Il libro è costellato da queste piccole fughe nell’ambito del dibattito pubblico, della politica e della società italiana, anche se Angela non si tuffa mai in una polemica precisa. Ci spiega, con le parole semplici del divulgatore, quali sono i fatti, e il discorso è chiuso. Come quando non esita a definire criminale l’uso, in certi casi disperati, delle terapie cosiddette “alternative”, che portano i pazienti a morte certa.

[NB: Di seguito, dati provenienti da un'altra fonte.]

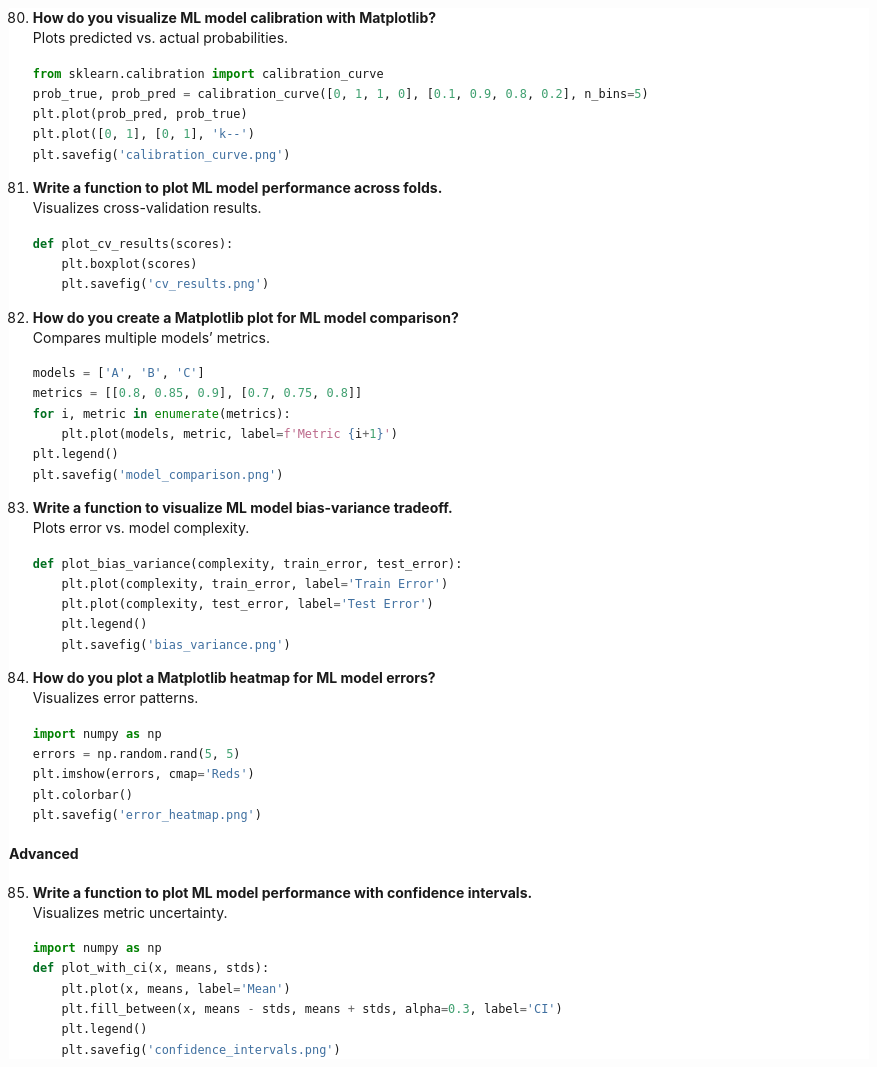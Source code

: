 80. **How do you visualize ML model calibration with Matplotlib?**  
    Plots predicted vs. actual probabilities.  
    ```python
    from sklearn.calibration import calibration_curve
    prob_true, prob_pred = calibration_curve([0, 1, 1, 0], [0.1, 0.9, 0.8, 0.2], n_bins=5)
    plt.plot(prob_pred, prob_true)
    plt.plot([0, 1], [0, 1], 'k--')
    plt.savefig('calibration_curve.png')
    ```

81. **Write a function to plot ML model performance across folds.**  
    Visualizes cross-validation results.  
    ```python
    def plot_cv_results(scores):
        plt.boxplot(scores)
        plt.savefig('cv_results.png')
    ```

82. **How do you create a Matplotlib plot for ML model comparison?**  
    Compares multiple models’ metrics.  
    ```python
    models = ['A', 'B', 'C']
    metrics = [[0.8, 0.85, 0.9], [0.7, 0.75, 0.8]]
    for i, metric in enumerate(metrics):
        plt.plot(models, metric, label=f'Metric {i+1}')
    plt.legend()
    plt.savefig('model_comparison.png')
    ```

83. **Write a function to visualize ML model bias-variance tradeoff.**  
    Plots error vs. model complexity.  
    ```python
    def plot_bias_variance(complexity, train_error, test_error):
        plt.plot(complexity, train_error, label='Train Error')
        plt.plot(complexity, test_error, label='Test Error')
        plt.legend()
        plt.savefig('bias_variance.png')
    ```

84. **How do you plot a Matplotlib heatmap for ML model errors?**  
    Visualizes error patterns.  
    ```python
    import numpy as np
    errors = np.random.rand(5, 5)
    plt.imshow(errors, cmap='Reds')
    plt.colorbar()
    plt.savefig('error_heatmap.png')
    ```

#### Advanced
85. **Write a function to plot ML model performance with confidence intervals.**  
    Visualizes metric uncertainty.  
    ```python
    import numpy as np
    def plot_with_ci(x, means, stds):
        plt.plot(x, means, label='Mean')
        plt.fill_between(x, means - stds, means + stds, alpha=0.3, label='CI')
        plt.legend()
        plt.savefig('confidence_intervals.png')
    ```
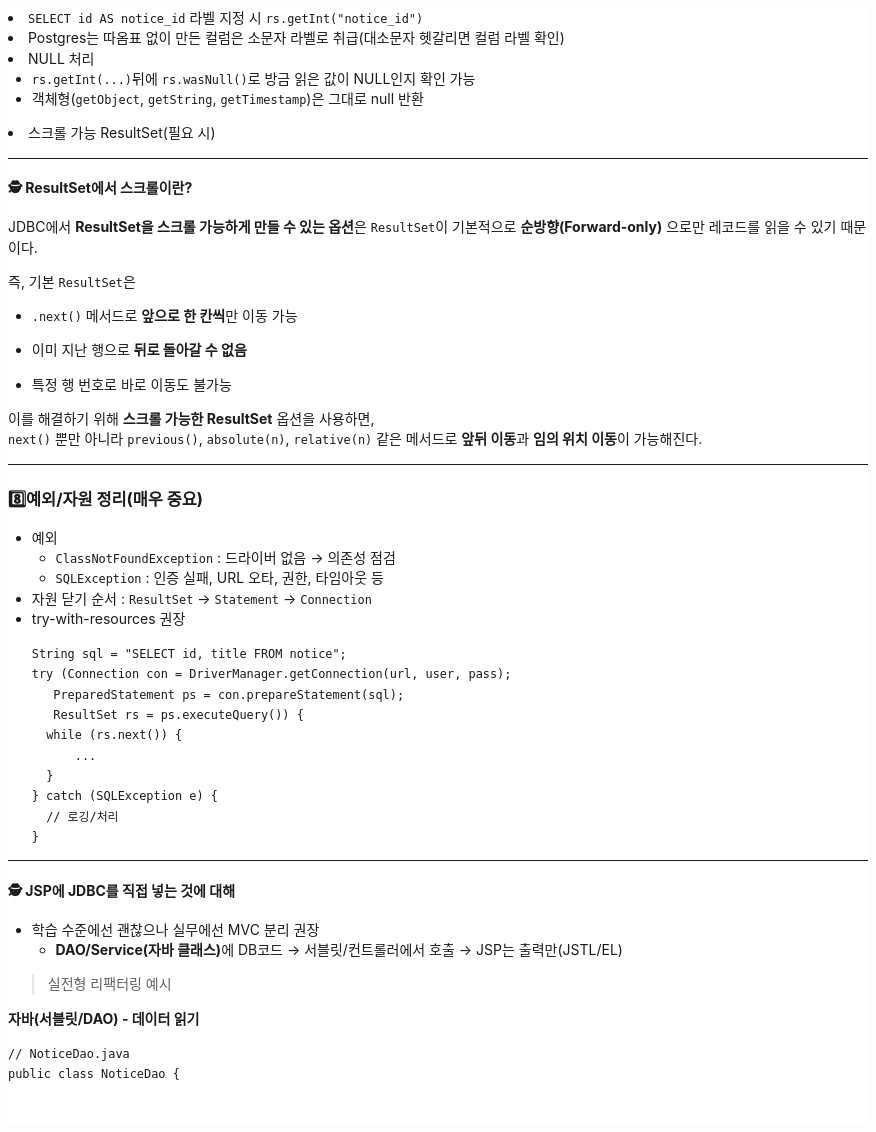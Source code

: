 <li><code>SELECT id AS notice_id</code> 라벨 지정 시 <code>rs.getInt(&quot;notice_id&quot;)</code></li>
<li>Postgres는 따옴표 없이 만든 컬럼은 소문자 라벨로 취급(대소문자 헷갈리면 컬럼 라벨 확인)</li>
</ul>
</li>
<li>NULL 처리<ul>
<li><code>rs.getInt(...)</code>뒤에 <code>rs.wasNull()</code>로 방금 읽은 값이 NULL인지 확인 가능</li>
<li>객체형(<code>getObject</code>, <code>getString</code>, <code>getTimestamp</code>)은 그대로 null 반환</li>
</ul>
</li>
<li>스크롤 가능 ResultSet(필요 시)</li>
</ul>
<hr />
<h4 id="🕵️-resultset에서-스크롤이란">🕵️ ResultSet에서 스크롤이란?</h4>
<p>JDBC에서 <strong>ResultSet을 스크롤 가능하게 만들 수 있는 옵션</strong>은 <code>ResultSet</code>이 기본적으로 <strong>순방향(Forward-only)</strong> 으로만 레코드를 읽을 수 있기 때문이다.</p>
<p>즉, 기본 <code>ResultSet</code>은</p>
<ul>
<li><p><code>.next()</code> 메서드로 <strong>앞으로 한 칸씩</strong>만 이동 가능</p>
</li>
<li><p>이미 지난 행으로 <strong>뒤로 돌아갈 수 없음</strong></p>
</li>
<li><p>특정 행 번호로 바로 이동도 불가능</p>
</li>
</ul>
<p>이를 해결하기 위해 <strong>스크롤 가능한 ResultSet</strong> 옵션을 사용하면,<br /><code>next()</code> 뿐만 아니라 <code>previous()</code>, <code>absolute(n)</code>, <code>relative(n)</code> 같은 메서드로 <strong>앞뒤 이동</strong>과 <strong>임의 위치 이동</strong>이 가능해진다.</p>
<hr />
<h3 id="8️⃣예외자원-정리매우-중요">8️⃣예외/자원 정리(매우 중요)</h3>
<ul>
<li>예외<ul>
<li><code>ClassNotFoundException</code> : 드라이버 없음 → 의존성 점검</li>
<li><code>SQLException</code> : 인증 실패, URL 오타, 권한, 타임아웃 등</li>
</ul>
</li>
<li>자원 닫기 순서 : <code>ResultSet</code> → <code>Statement</code> → <code>Connection</code></li>
<li>try-with-resources 권장<pre><code class="language-java">String sql = &quot;SELECT id, title FROM notice&quot;;
try (Connection con = DriverManager.getConnection(url, user, pass);
   PreparedStatement ps = con.prepareStatement(sql);
   ResultSet rs = ps.executeQuery()) {
  while (rs.next()) {
      ...
  }
} catch (SQLException e) {
  // 로깅/처리
}</code></pre>
</li>
</ul>
<hr />
<h4 id="🕵️-jsp에-jdbc를-직접-넣는-것에-대해">🕵️ JSP에 JDBC를 직접 넣는 것에 대해</h4>
<ul>
<li>학습 수준에선 괜찮으나 실무에선 MVC 분리 권장<ul>
<li><strong>DAO/Service(자바 클래스)</strong>에 DB코드 → 서블릿/컨트롤러에서 호출 → JSP는 출력만(JSTL/EL)</li>
</ul>
</li>
</ul>
<blockquote>
<p>실전형 리팩터링 예시</p>
</blockquote>
<p><strong>자바(서블릿/DAO) - 데이터 읽기</strong></p>
<pre><code class="language-java">// NoticeDao.java
public class NoticeDao {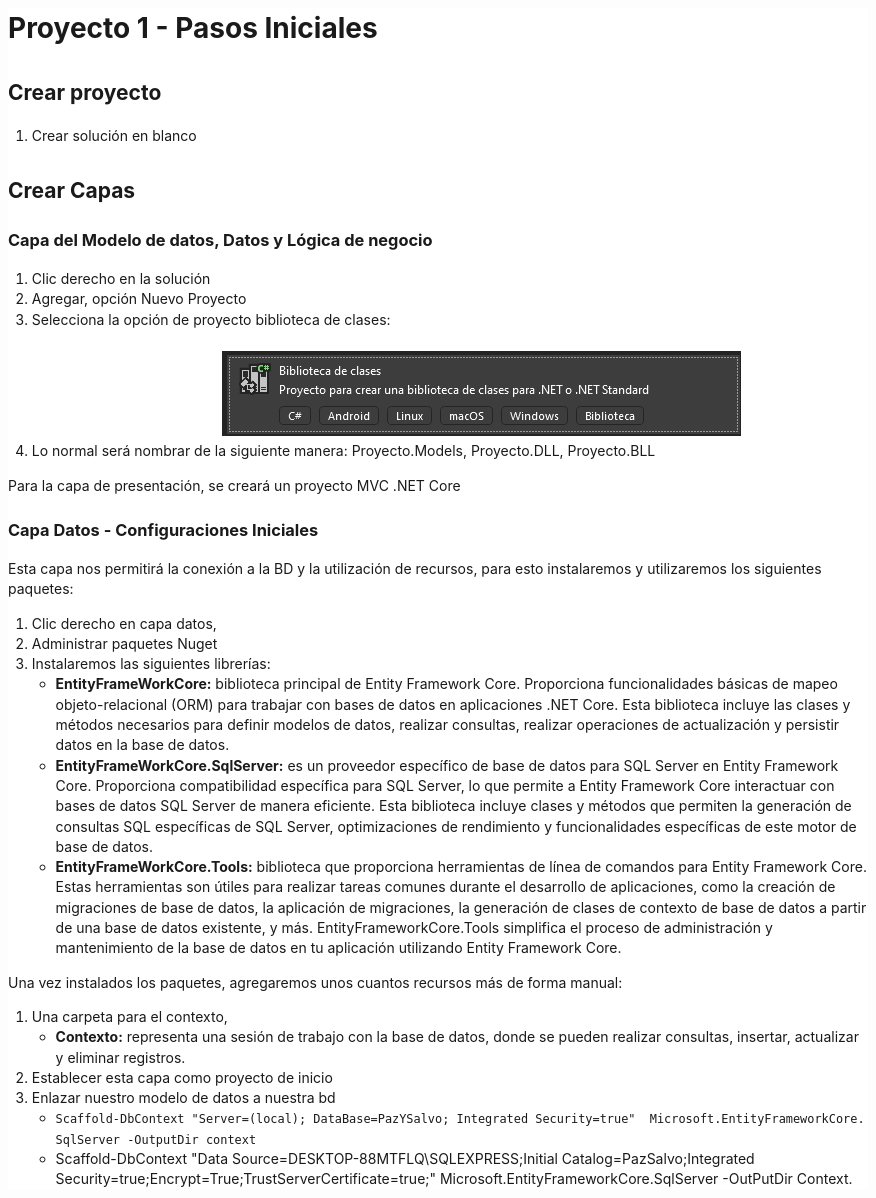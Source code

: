 # Proyecto 1 - Pasos Iniciales

## Crear proyecto

1. Crear solución en blanco

## Crear Capas

### Capa del Modelo de datos, Datos y Lógica de negocio

1. Clic derecho en la solución
2. Agregar, opción Nuevo Proyecto
3. Selecciona la opción de proyecto biblioteca de clases: 
![](./assets//bibClases.png)
4. Lo normal será nombrar de la siguiente manera: Proyecto.Models, Proyecto.DLL, Proyecto.BLL

Para la capa de presentación, se creará un proyecto MVC .NET Core

### Capa Datos - Configuraciones Iniciales
Esta capa nos permitirá la conexión a la BD y la utilización de recursos, para esto instalaremos y utilizaremos los siguientes paquetes:

1. Clic derecho en capa datos,
2. Administrar paquetes Nuget
3. Instalaremos las siguientes librerías:
    * **EntityFrameWorkCore:** biblioteca principal de Entity Framework Core. Proporciona funcionalidades básicas de mapeo objeto-relacional (ORM) para trabajar con bases de datos en aplicaciones .NET Core. Esta biblioteca incluye las clases y métodos necesarios para definir modelos de datos, realizar consultas, realizar operaciones de actualización y persistir datos en la base de datos.
    * **EntityFrameWorkCore.SqlServer:** es un proveedor específico de base de datos para SQL Server en Entity Framework Core. Proporciona compatibilidad específica para SQL Server, lo que permite a Entity Framework Core interactuar con bases de datos SQL Server de manera eficiente. Esta biblioteca incluye clases y métodos que permiten la generación de consultas SQL específicas de SQL Server, optimizaciones de rendimiento y funcionalidades específicas de este motor de base de datos.
    * **EntityFrameWorkCore.Tools:** biblioteca que proporciona herramientas de línea de comandos para Entity Framework Core. Estas herramientas son útiles para realizar tareas comunes durante el desarrollo de aplicaciones, como la creación de migraciones de base de datos, la aplicación de migraciones, la generación de clases de contexto de base de datos a partir de una base de datos existente, y más. EntityFrameworkCore.Tools simplifica el proceso de administración y mantenimiento de la base de datos en tu aplicación utilizando Entity Framework Core.

Una vez instalados los paquetes, agregaremos unos cuantos recursos más de forma manual:

1. Una carpeta para el contexto,
    * **Contexto:** representa una sesión de trabajo con la base de datos, donde se pueden realizar consultas, insertar, actualizar y eliminar registros. 
2. Establecer esta capa como proyecto de inicio
3. Enlazar nuestro modelo de datos a nuestra bd
    * `Scaffold-DbContext "Server=(local); DataBase=PazYSalvo; Integrated Security=true"  Microsoft.EntityFrameworkCore.SqlServer -OutputDir context`
    * Scaffold-DbContext "Data Source=DESKTOP-88MTFLQ\SQLEXPRESS;Initial Catalog=PazSalvo;Integrated Security=true;Encrypt=True;TrustServerCertificate=true;" Microsoft.EntityFrameworkCore.SqlServer -OutPutDir Context.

Da questi veloci guizzi, tuttavia, Piero Angela lascia un paio di compiti al lettore. Da una parte, sottolinea l’esigenza di costruire una cultura capace di rendere compressibile alle persone il progresso scientifico in cui viviamo. Una cultura capace di spiegare a tutti, nessuno escluso, come funziona questo mondo fatto di macchine, ma anche d’informazione, di internet, di algoritmi e robot. Di globalizzazione. Dall’altra, il dovere di superare una volta per tutte le raccomandazioni, gli episodi di maleducazione, il malaffare. La parte peggiore dell’Italia, che ci lascia sfiduciati e avviliti nel confronto con gli altri Paesi. Gli daremo ascolto?